Nelson, Todd v. North Central States Regional Council of Carpenters Pension Fund
Filing
47
Transmission of Notice of Appeal, Orders, Judgment and Docket Sheet to Seventh Circuit Court of Appeals re: 45 Notice of Appeal, (Attachments: # 1 Order #33, # 2 Order #37, # 3 Judgment, # 4 Docket Sheet) (lak)
IN THE UNITED STATES DISTRICT COURT
FOR THE WESTERN DISTRICT OF WISCONSIN
TODD D. NELSON,
Plaintiff,
OPINION AND ORDER
v.
20-cv-585-wmc
NORTH CENTRAL STATES
REGIONAL COUNCIL OF
CARPENTERS PENSION
FUND,
Defendant.
On September 16, 2021, the court entered an order in this ERISA dispute between
plaintiff Todd Nelson and defendant North Central States Regional Council of Carpenters
Pension Fund, finding that Nelson was entitled to unreduced early retirement benefits.
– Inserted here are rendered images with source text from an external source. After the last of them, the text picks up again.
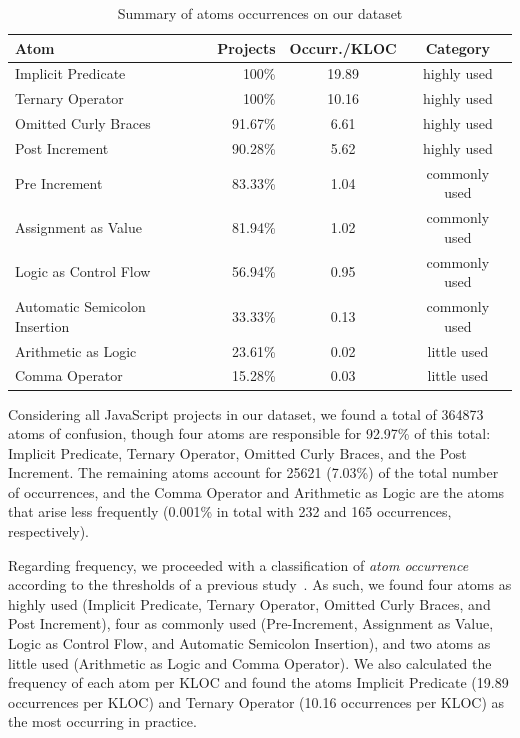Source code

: \begin{table}[ht]
\centering
\caption{Summary of atoms occurrences on our dataset}
\setlength\tabcolsep{2pt} %
\label{tab:occurrences-summary}
\begin{tabular}{lrcc}
  \hline
Atom & Projects & Occurr./KLOC & Category \\ 
  \hline
Implicit Predicate & 100\% & 19.89 &  highly used \\ 
  Ternary Operator & 100\% & 10.16 &  highly used \\ 
  Omitted Curly Braces & 91.67\% & 6.61 &  highly used \\ 
  Post Increment & 90.28\% & 5.62 &  highly used \\ 
  Pre Increment & 83.33\% & 1.04 & commonly used \\ 
  Assignment as Value & 81.94\% & 1.02 & commonly used \\ 
  Logic as Control Flow & 56.94\% & 0.95 & commonly used \\ 
  Automatic Semicolon Insertion & 33.33\% & 0.13 & commonly used \\ 
  Arithmetic as Logic & 23.61\% & 0.02 & little used \\ 
  Comma Operator & 15.28\% & 0.03 & little used \\ 
   \hline
\end{tabular}
\end{table}


Considering all JavaScript projects in our dataset, we found 
a total of \num{364873} atoms of confusion, though four atoms are responsible
for 92.97\% of this total: Implicit Predicate, Ternary Operator, Omitted Curly Braces, and the Post Increment. The remaining atoms
account for \num{25621} (7.03\%) of the total number of occurrences, and the
Comma Operator and Arithmetic as Logic are the atoms that arise less
frequently (0.001\% in total with 232 and 165 occurrences, respectively). 

Regarding frequency, we proceeded with a classification of \emph{atom occurrence}
according to the thresholds of a previous
study~\cite{DBLP:journals/ese/MedeirosLAAKRG19}. As such, we found four
atoms as highly used (Implicit Predicate, Ternary Operator, Omitted Curly Braces, and Post Increment),
four as commonly used (Pre-Increment, Assignment as Value,
Logic as Control Flow, and Automatic Semicolon Insertion),
and two atoms as little used (Arithmetic as Logic and Comma Operator).
We also calculated the frequency of each atom per KLOC and found the atoms
Implicit Predicate (19.89 occurrences per KLOC) and Ternary Operator (10.16
occurrences per KLOC) as the most occurring
in practice.

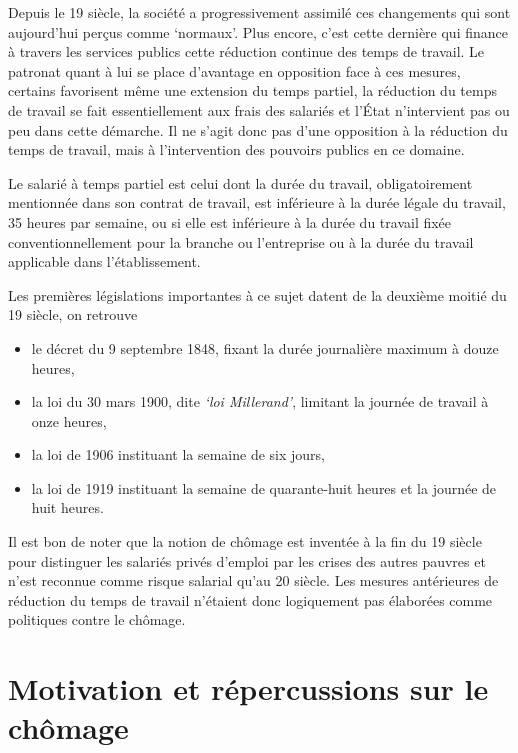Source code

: \documentclass[main.tex]{subfiles}
\begin{document}
Depuis le 19 siècle, la société a progressivement assimilé ces changements qui sont aujourd'hui perçus comme `normaux'. Plus encore, c'est cette dernière qui finance à travers les services publics cette réduction continue des temps de travail.
Le patronat quant à lui se place d'avantage en opposition face à ces mesures, certains favorisent même une extension du temps partiel, la réduction du temps de travail se fait essentiellement aux frais des salariés et l'État n'intervient pas ou peu dans cette démarche. Il ne s'agit donc pas d'une opposition à la réduction du temps de travail, mais à l'intervention des pouvoirs publics en ce domaine.

\begin{definition}
        Le salarié à temps partiel est celui dont la durée du travail, obligatoirement mentionnée dans son contrat de travail, est inférieure à la durée légale du travail, 35 heures par semaine, ou si elle est inférieure à la durée du travail fixée conventionnellement pour la branche ou l'entreprise ou à la durée du travail applicable dans l'établissement.
\end{definition}

Les premières législations importantes à ce sujet datent de la deuxième moitié du 19 siècle, on retrouve
\begin{itemize}
        \item le décret du 9 septembre 1848, fixant la durée journalière maximum à douze heures,
        \item la loi du 30 mars 1900, dite \emph{`loi Millerand'}, limitant la journée de travail à onze heures,
        \item la loi de 1906 instituant la semaine de six jours,
        \item la loi de 1919 instituant la semaine de quarante-huit heures et la journée de huit heures.
\end{itemize}

Il est bon de noter que la notion de chômage est inventée à la fin du 19 siècle pour distinguer les salariés privés d'emploi par les crises des autres pauvres et n'est reconnue comme risque salarial qu'au 20 siècle. Les mesures antérieures de réduction du temps de travail n'étaient donc logiquement pas élaborées comme politiques contre le chômage.

        \section{Motivation et répercussions sur le chômage}
\end{document}

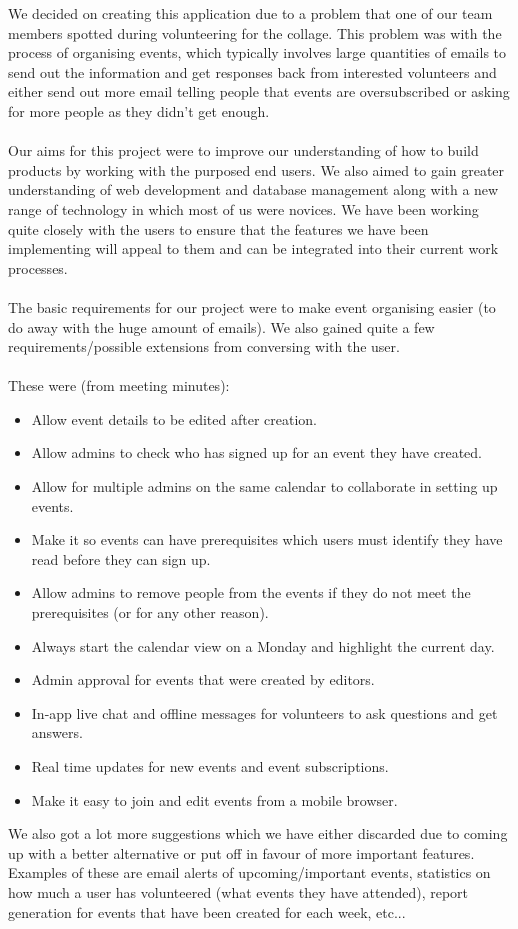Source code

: \documentclass[10pt,a4paper]{article}
\begin{document}
\noindent We decided on creating this application due to a problem that one of 
our team members spotted during volunteering for the collage. This problem was 
with the process of organising events, which typically involves large quantities of 
emails to send out the information and get responses back from interested 
volunteers and either send out more email telling people that events are oversubscribed or 
asking for more people as they didn't get enough.
\\
\\
\noindent Our aims for this project were to improve our understanding of how to 
build products by working with the purposed end users. We also aimed to gain 
greater understanding of web development and database management along with a new 
range of technology in which most of us were novices. We have been working quite 
closely with the users to ensure that the features we have been implementing 
will appeal to them and can be integrated into their current work processes.
\\
\\
\noindent The basic requirements for our project were to make event organising 
easier (to do away with the huge amount of emails). We also gained quite a few 
requirements/possible extensions from conversing with the user.
\\
\\
\noindent These were (from meeting minutes):
\begin{itemize}
\setlength\itemsep{0.1em}
\item Allow event details to be edited after creation.
\item Allow admins to check who has signed up for an event they have created.
\item Allow for multiple admins on the same calendar to collaborate in setting 
up events. 
\item Make it so events can have prerequisites which users must identify they 
have read before they can sign up.
\item Allow admins to remove people from the events if they do not meet the 
prerequisites (or for any other reason).
\item Always start the calendar view on a Monday and highlight the current day.
\item Admin approval for events that were created by editors.
\item In-app live chat and offline messages for volunteers to ask questions and 
get answers.
\item Real time updates for new events and event subscriptions.
\item Make it easy to join and edit events from a mobile browser.  
\end{itemize}
\noindent We also got a lot more suggestions which we have either discarded due 
to coming up with a better alternative or put off in favour of more important 
features. Examples of these are email alerts of upcoming/important events, 
statistics on how much a user has volunteered (what events they have attended), 
report generation for events that have been created for each week, etc...
\end{document}
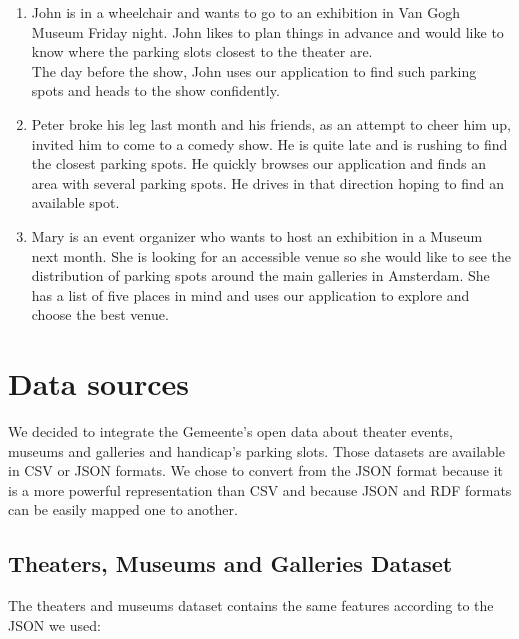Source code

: \documentclass[runningheads,a4paper]{../../StyleFiles/llncs}
\begin{document}
\begin{enumerate}
	\item John is in a wheelchair and wants to go to an exhibition in Van Gogh Museum Friday night. John likes to plan things in advance and would like to know where the parking slots closest to the theater are. \\
	The day before the show, John uses our application to find such parking spots and heads to the show confidently. 
	\item Peter broke his leg last month and his friends, as an attempt to cheer him up, invited him to come to a comedy show. He is quite late and is rushing to find the closest parking spots. He quickly browses our application and finds an area with several parking spots. He drives in that direction hoping to find an available spot. 
	\item Mary is an event organizer who wants to host an exhibition in a Museum next month. She is looking for an accessible venue so she would like to see the distribution of parking spots around the main galleries in Amsterdam. She has a list of five places in mind and uses our application to explore and choose the best venue.
\end{enumerate}


\section{Data sources}
We decided to integrate the Gemeente's open data about theater events, museums and galleries and handicap's parking slots. Those datasets are available in CSV or JSON formats. We chose to convert from the JSON format because it is a more powerful representation than CSV and because JSON and RDF formats can be easily mapped one to another.

\subsection{Theaters, Museums and Galleries Dataset}
The theaters and museums dataset contains the same features according to the JSON we used:  
\end{document}
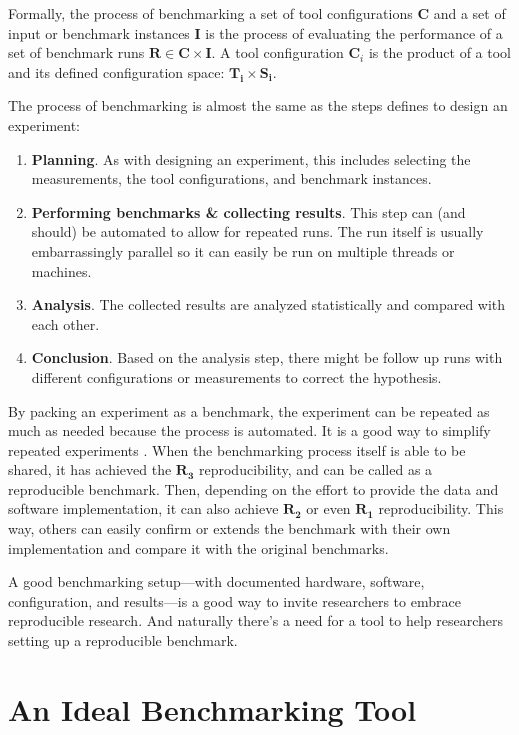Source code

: Formally, the process of benchmarking a set of tool configurations $\bm{C}$ and a set of input or benchmark instances $\bm{I}$ is the process of evaluating the performance of a set of benchmark runs $\bm{R} \in \bm{C} \times \bm{I}$. A tool configuration $\bm{C}_i$ is the product of a tool and its defined configuration space: $\bm{T_i} \times \bm{S_i}$.

The process of benchmarking is almost the same as the steps \citet{montgomeryDesignAnalysisExperiments2013} defines to design an experiment:
\begin{enumerate}[noitemsep]
	\item \textbf{Planning}. As with designing an experiment, this includes selecting the measurements, the tool configurations, and benchmark instances.
	\item \textbf{Performing benchmarks \& collecting results}. This step can (and should) be automated to allow for repeated runs. The run itself is usually embarrassingly parallel so it can easily be run on multiple threads or machines.
	\item \textbf{Analysis}. The collected results are analyzed statistically and compared with each other.
	\item \textbf{Conclusion}. Based on the analysis step, there might be follow up runs with different configurations or measurements to correct the hypothesis.
\end{enumerate}

By packing an experiment as a benchmark, the experiment can be repeated as much as needed because the process is automated.
It is a good way to simplify repeated experiments \citep{tichyShouldComputerScientists1998}.
When the benchmarking process itself is able to be shared, it has achieved the $\bm{R_3}$ reproducibility, and can be called as a reproducible benchmark.
Then, depending on the effort to provide the data and software implementation, it can also achieve $\bm{R_2}$ or even $\bm{R_1}$ reproducibility.
This way, others can easily confirm or extends the benchmark with their own implementation and compare it with the original benchmarks.

A good benchmarking setup---with documented hardware, software, configuration, and results---is a good way to invite researchers to embrace reproducible research. And naturally there's a need for a tool to help researchers setting up a reproducible benchmark.


\section{An Ideal Benchmarking Tool}
\label{sec:idealBenchmarkingTool}

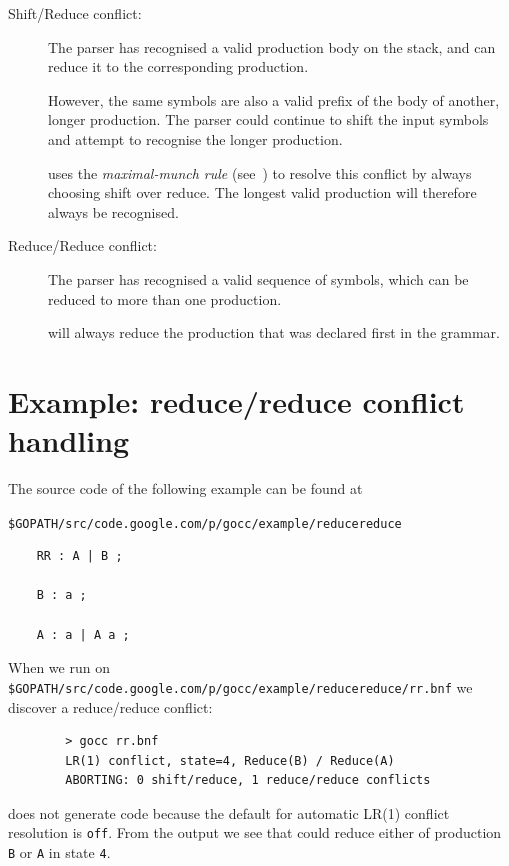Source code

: \documentclass[12pt]{article}
\begin{document}
	\begin{description}
		\item[Shift/Reduce conflict:] The parser has recognised a valid production body on the stack, and can reduce it to the corresponding production. 

		However, the same symbols are also a valid prefix of the body of another, longer production. The parser could continue to shift the input symbols and attempt to recognise the longer production.

		\gocc uses the {\em maximal-munch rule} (see~\cite{Modern Compiler Design}) to resolve this conflict by always choosing shift over reduce. The longest valid production will therefore always be recognised.

		\item[Reduce/Reduce conflict:] The parser has recognised a valid sequence of symbols, which can be reduced to more than one production.

		\gocc will always reduce the production that was declared first in the grammar.
	\end{description}

\section{Example: reduce/reduce conflict handling} \label{sec:example rr}
	The source code of the following example can be found at

	\verb|$GOPATH/src/code.google.com/p/gocc/example/reducereduce|

	\begin{verbatim}
	RR : A | B ;

	B : a ;

	A : a | A a ;

	\end{verbatim}

	When we run \gocc on \verb|$GOPATH/src/code.google.com/p/gocc/example/reducereduce/rr.bnf| we discover a reduce/reduce conflict:

	\begin{verbatim}
		> gocc rr.bnf
		LR(1) conflict, state=4, Reduce(B) / Reduce(A)
		ABORTING: 0 shift/reduce, 1 reduce/reduce conflicts
	\end{verbatim}

	\gocc does not generate code because the default for automatic LR(1) conflict resolution is \verb|off|. From the output we see that \gocc could reduce either of production \verb|B| or \verb|A| in state \verb|4|.
\end{document}
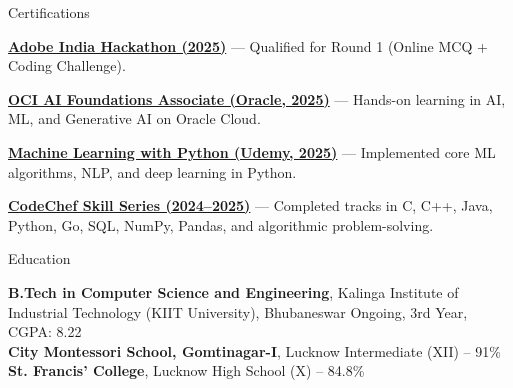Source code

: \documentclass[10pt]{resume}
\begin{document}

\begin{rSection}{Certifications}

\item \textbf{\href{https://unstop.com/certificate-preview/aa08da16-c97e-4261-a363-0043d38befc9}{Adobe India Hackathon (2025)}} — Qualified for Round 1 (Online MCQ + Coding Challenge).

\item \textbf{\href{https://catalog-education.oracle.com/pls/certview/sharebadge?id=719FD170B4B05E469E06593E7B1C2D3E97A4E88D0AA2AFFF78C357C5D80D9C3A}{OCI AI Foundations Associate (Oracle, 2025)}} — Hands-on learning in AI, ML, and Generative AI on Oracle Cloud.

\item \textbf{\href{https://www.udemy.com/certificate/UC-27504e9e-2fd1-49ee-a7e5-4f3ab294f2b4}{Machine Learning with Python (Udemy, 2025)}} — Implemented core ML algorithms, NLP, and deep learning in Python.

\item \textbf{\href{https://www.codechef.com}{CodeChef Skill Series (2024–2025)}} — Completed tracks in C, C++, Java, Python, Go, SQL, NumPy, Pandas, and algorithmic problem-solving.

\end{rSection}


\begin{rSection}{Education}

{\bf B.Tech in Computer Science and Engineering}, Kalinga Institute of Industrial Technology (KIIT University), Bhubaneswar \hfill {Ongoing, 3rd Year, CGPA: 8.22}\\
{\bf City Montessori School, Gomtinagar-I}, Lucknow \hfill {Intermediate (XII) – 91\%}\\
{\bf St. Francis' College}, Lucknow \hfill {High School (X) – 84.8\%}\\

\end{rSection}
\end{document}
North Central has since moved for reconsideration, presumably under Federal Rule of Civil
Procedure 59(e).1 For the reasons given below, North Central’s motion for reconsideration
will denied and judgment entered against it.
OPINION
Parties may move for reconsideration only when they can “establish a manifest error
of law or fact.” Oto v. Metro. Life Ins. Co., 224 F.3d 601, 606 (7th Cir. 2000) (citing LB
Credit Corp. v. Resolution Trust Corp., 49 F.3d 1263, 1267 (7th Cir. 1996). A manifest error
The court had offered defendant an opportunity to submit additional evidence for its
counterclaim, which it failed to do. For that reason, the court’s sua sponte dismissal of the
counterclaim will stand. (Dkt. #33.) Additionally, although defendant never specifies on which
rule of civil procedure it is relying in bringing this motion, defendant’s reliance on cases interpreting
Rule 59 (and the fact that no other rule would appear to apply) leads the court to assess this motion
under that standard.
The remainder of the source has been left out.